Klever v. Seawall
Decision Date | 14 May 1894 |
Docket Number | 150. |
Citation | 65 F. 373 |
Parties | KLEVER et al. v. SEAWALL et al. |
Court | U.S. Court of Appeals — Sixth Circuit |
It does not affect the finality of a judgment, as to the time of suing out a writ of error thereon, that the cause of action on which it was rendered was united, in the same petition with other causes of action, which have not yet been finally adjudicated.
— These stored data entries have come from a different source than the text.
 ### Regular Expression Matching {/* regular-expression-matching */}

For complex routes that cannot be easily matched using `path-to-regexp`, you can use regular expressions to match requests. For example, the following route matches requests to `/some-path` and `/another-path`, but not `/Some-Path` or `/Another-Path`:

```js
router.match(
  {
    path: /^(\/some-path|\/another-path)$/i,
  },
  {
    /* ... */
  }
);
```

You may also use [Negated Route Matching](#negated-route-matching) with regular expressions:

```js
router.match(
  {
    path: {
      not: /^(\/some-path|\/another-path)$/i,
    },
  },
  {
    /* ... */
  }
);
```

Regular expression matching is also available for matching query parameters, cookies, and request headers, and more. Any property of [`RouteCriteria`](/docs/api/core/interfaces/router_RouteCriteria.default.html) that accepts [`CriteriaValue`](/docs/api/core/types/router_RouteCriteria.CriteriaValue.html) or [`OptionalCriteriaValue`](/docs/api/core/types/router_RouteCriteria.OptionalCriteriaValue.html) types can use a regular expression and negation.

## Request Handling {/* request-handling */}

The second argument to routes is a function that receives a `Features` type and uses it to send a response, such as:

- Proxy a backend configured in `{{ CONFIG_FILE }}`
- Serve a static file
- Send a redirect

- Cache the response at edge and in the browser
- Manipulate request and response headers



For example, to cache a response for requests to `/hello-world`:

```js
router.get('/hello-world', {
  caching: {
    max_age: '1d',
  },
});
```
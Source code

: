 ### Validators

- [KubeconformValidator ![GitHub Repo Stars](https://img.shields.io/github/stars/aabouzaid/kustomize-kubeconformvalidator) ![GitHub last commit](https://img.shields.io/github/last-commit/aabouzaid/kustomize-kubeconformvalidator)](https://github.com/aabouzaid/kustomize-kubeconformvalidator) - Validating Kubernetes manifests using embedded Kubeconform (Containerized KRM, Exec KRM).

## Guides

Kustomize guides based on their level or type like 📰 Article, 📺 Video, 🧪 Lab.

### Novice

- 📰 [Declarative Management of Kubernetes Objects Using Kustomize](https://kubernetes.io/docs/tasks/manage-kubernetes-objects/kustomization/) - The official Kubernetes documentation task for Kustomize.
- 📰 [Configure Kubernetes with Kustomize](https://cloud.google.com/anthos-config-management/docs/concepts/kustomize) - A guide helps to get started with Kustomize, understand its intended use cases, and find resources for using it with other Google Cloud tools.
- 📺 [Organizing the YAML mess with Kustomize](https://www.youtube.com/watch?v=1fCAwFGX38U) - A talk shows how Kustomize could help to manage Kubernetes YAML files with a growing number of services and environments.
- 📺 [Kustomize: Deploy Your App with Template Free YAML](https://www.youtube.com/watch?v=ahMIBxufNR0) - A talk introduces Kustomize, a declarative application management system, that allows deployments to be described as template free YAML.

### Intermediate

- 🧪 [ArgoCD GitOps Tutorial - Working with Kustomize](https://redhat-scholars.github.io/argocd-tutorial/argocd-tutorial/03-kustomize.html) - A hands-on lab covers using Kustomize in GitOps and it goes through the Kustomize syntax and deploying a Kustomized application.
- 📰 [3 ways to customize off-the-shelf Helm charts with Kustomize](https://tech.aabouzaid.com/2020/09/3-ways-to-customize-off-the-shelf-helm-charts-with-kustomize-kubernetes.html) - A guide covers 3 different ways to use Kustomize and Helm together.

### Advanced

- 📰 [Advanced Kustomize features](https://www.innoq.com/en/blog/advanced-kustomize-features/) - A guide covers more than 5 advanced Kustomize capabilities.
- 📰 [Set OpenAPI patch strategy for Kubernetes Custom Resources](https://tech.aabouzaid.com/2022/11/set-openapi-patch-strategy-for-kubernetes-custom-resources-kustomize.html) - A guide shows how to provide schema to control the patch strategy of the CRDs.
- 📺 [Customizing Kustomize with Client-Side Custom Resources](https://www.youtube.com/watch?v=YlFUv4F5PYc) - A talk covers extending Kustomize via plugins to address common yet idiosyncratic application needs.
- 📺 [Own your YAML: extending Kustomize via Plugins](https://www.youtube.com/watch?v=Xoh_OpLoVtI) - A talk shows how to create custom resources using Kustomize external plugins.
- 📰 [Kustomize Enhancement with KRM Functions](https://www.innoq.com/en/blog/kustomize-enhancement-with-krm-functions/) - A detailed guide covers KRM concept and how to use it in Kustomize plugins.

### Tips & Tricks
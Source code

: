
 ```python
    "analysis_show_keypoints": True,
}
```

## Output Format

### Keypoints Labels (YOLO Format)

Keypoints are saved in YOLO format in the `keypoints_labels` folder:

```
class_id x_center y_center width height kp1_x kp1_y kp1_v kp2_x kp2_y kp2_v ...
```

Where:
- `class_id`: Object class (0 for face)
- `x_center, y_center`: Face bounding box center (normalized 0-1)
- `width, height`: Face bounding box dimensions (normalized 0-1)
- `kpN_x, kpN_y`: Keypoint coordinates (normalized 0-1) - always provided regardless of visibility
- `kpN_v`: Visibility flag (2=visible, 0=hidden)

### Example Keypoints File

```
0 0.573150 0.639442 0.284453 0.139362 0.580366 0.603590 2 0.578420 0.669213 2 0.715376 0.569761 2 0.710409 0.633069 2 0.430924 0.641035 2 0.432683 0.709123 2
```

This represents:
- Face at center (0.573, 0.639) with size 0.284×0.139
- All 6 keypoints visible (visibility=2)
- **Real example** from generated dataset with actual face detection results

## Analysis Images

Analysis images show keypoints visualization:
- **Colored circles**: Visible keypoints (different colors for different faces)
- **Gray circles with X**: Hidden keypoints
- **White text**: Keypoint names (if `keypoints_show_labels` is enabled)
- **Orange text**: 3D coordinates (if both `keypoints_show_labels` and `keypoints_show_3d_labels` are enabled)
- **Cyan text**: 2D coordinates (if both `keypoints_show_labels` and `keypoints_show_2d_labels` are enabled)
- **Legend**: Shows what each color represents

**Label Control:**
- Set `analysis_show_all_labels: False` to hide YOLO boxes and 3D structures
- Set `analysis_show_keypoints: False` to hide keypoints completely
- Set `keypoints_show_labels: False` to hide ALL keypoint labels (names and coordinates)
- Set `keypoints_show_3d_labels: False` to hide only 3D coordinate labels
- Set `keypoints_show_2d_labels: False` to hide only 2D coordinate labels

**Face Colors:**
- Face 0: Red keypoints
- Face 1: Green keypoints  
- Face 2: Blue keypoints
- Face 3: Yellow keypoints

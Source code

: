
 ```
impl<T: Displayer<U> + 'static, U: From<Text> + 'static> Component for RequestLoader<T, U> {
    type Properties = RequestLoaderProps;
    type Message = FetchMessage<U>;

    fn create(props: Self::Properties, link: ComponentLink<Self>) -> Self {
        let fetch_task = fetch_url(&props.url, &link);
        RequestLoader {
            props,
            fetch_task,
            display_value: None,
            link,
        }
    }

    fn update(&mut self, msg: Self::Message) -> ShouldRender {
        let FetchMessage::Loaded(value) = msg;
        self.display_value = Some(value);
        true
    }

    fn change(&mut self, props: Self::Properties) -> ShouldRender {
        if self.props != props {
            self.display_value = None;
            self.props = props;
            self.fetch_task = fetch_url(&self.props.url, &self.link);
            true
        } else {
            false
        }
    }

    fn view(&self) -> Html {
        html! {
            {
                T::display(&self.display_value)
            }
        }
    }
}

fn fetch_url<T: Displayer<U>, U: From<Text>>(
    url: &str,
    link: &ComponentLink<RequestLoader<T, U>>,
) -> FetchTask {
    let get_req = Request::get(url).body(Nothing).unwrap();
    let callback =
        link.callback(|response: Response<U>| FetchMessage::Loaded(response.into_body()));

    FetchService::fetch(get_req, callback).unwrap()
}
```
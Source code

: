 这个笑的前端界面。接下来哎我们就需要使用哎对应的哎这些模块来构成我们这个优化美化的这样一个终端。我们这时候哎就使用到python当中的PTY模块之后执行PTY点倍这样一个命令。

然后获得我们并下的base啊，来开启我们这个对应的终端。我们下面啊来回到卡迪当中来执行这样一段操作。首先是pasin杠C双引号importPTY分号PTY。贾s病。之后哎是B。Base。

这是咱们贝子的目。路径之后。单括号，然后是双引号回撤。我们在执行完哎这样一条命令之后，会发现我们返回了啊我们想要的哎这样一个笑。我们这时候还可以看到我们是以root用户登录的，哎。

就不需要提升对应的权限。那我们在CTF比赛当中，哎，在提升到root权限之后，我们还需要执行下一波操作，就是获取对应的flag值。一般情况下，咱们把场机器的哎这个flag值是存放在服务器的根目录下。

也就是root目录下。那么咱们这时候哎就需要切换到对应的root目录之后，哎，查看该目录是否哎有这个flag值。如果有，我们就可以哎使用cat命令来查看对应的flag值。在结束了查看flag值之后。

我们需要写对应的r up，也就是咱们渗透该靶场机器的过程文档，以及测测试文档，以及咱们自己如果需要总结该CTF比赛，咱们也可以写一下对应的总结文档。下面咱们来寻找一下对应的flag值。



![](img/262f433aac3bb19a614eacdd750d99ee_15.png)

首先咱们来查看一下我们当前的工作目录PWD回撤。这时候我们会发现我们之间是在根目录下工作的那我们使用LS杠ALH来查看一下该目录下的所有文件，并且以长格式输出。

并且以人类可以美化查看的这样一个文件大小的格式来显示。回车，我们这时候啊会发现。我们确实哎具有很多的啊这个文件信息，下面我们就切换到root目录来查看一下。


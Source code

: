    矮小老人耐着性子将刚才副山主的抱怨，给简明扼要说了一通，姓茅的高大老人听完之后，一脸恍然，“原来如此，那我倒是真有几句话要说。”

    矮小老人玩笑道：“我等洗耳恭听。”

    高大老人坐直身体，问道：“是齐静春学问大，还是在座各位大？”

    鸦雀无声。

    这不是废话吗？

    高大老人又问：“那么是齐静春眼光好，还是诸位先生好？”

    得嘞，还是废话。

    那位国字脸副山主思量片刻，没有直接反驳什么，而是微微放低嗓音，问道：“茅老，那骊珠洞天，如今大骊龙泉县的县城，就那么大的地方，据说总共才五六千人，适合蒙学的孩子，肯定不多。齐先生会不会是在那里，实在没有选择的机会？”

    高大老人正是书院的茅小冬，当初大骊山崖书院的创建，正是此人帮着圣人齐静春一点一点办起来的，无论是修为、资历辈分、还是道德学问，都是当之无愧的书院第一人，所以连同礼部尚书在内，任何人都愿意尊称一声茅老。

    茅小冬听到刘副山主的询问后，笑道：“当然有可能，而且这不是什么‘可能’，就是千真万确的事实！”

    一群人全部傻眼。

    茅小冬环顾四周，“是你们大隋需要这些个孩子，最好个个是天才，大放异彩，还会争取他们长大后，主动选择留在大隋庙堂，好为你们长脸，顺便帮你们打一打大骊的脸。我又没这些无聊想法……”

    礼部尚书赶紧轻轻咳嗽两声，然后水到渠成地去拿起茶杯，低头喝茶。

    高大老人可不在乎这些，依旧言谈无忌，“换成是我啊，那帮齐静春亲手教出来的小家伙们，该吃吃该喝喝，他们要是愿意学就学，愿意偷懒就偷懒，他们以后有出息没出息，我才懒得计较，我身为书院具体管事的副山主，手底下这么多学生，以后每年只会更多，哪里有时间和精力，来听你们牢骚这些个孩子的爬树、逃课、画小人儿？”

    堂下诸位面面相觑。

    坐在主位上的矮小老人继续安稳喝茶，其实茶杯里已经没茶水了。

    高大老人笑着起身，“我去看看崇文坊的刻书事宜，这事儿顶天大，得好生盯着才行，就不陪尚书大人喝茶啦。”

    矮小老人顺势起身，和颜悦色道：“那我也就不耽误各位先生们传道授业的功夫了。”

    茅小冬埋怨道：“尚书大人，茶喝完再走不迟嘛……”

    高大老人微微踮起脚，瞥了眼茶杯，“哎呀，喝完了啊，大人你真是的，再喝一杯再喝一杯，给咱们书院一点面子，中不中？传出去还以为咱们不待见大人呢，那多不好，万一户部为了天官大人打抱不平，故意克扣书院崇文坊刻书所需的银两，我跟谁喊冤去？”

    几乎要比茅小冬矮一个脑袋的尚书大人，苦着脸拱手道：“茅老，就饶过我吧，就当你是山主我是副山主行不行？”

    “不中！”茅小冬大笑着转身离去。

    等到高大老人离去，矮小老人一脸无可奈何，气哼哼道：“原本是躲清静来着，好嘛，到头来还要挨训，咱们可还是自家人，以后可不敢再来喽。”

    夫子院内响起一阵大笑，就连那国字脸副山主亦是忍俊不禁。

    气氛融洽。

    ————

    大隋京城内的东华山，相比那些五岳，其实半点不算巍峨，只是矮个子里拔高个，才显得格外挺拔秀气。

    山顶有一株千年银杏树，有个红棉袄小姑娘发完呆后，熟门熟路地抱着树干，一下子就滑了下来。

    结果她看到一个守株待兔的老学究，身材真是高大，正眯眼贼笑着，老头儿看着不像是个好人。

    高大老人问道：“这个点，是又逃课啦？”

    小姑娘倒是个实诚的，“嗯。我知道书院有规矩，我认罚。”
The defendants in error, and plaintiffs below, filed their petition in the circuit court for the Southern district of Ohio, Eastern division, seeking to recover from J. M. Klever and Edmund Klever an undivided one-third of a tract of 100 acres in Fayette county, Ohio, in the said district and division. The petition was filed October 7, 1889. It made the necessary allegations of diverse citizenship of the plaintiffs and defendants, averred that the value of the one-third of the tract sued for exceeded $2,000, and asked judgment for $800, as damages for the unlawful detention. The defendants were duly served with summons. J. M. Klever filed an answer August 5, 1890, in which he averred that the one-third of the land described in the petition was of a less value than $2,000, and that the court had no jurisdiction. He denied the title of the plaintiffs. He averred that the tract in question was not owned or possessed in common by himself and his codefendant, but that he himself owned 61 acres in severalty, and his brother and codefendant owned the remainder in severalty; and he therefore pleaded a misjoinder of causes of action. On January 10, 1891, the plaintiffs below, by leave of court, filed an amended petition, in which they repeated the averments of the original petition increasing the amount claimed for damages and rents and profits to $8,000; and, in addition to a prayer for possession of the land and a judgment for $8,000, they added the following: 'They also pray for the partition of said real estate, and that their undivided estate therein may be set off to them in severalty.'
On February 10, 1891, the defendants filed the following motion This motion 'the court overruled February 21, 1891, by the following entry: 'The defendants filed no answer, nor did they ask leave to refile the answer to the original petition as an answer to the amended petition within the 30 days allowed by the foregoing entry. Nothing whatever was done in the case by either party until December 16, 1891, when, upon the application of the plaintiffs, the court gave judgment by default against the defendants, James M. Klever and Edmund Klever. The court found that the said defendants had been duly served with process, and that they were in default for answer or demurrer to the amended petition, and that, from the evidence and exhibits, the allegations of the amended petition were true, and ordered and adjudged that the plaintiffs recover from the said defendants, and each of them, an equal undivided one-third part and interest in the real estate described in the amended petition, and the costs therein expended. The court then proceeded to order partition of the interest adjudged to the plaintiffs and the several interests found to belong to the defendants. In the event of its being impossible to divide the parts of the tract without manifest injury, the commissioners were ordered to value the same in money. It was further considered by the court that plaintiffs recover one-third of the rents and profits of the land from January 10, 1885, to be determined by a special master commissioner. The term of court at which this judgment was entered closed on the day before the 1st Tuesday in June, 1892. A writ of partition issued on this judgment June 16, 1892, and was returned not served. On June 17, 1892, the time for executing the writ was extended from March 15, 1892, the date fixed in the judgment, until October 1, 1892. On June 19, 1892, an alias writ of partition issued. On August 27th, and before this writ was executed, defendants filed a motion to set aside the judgment rendered December 16, 1891. The motion was as follows: This motion was overruled, and the following 'bill of exceptions was taken, to show the evidence upon which the action of the court was based:
'Sitting in and Holding the Circuit Court in the Above-Entitled Cause.'
The commissioners made return of their doings on October 27 1892. In their report they say, among other things: ...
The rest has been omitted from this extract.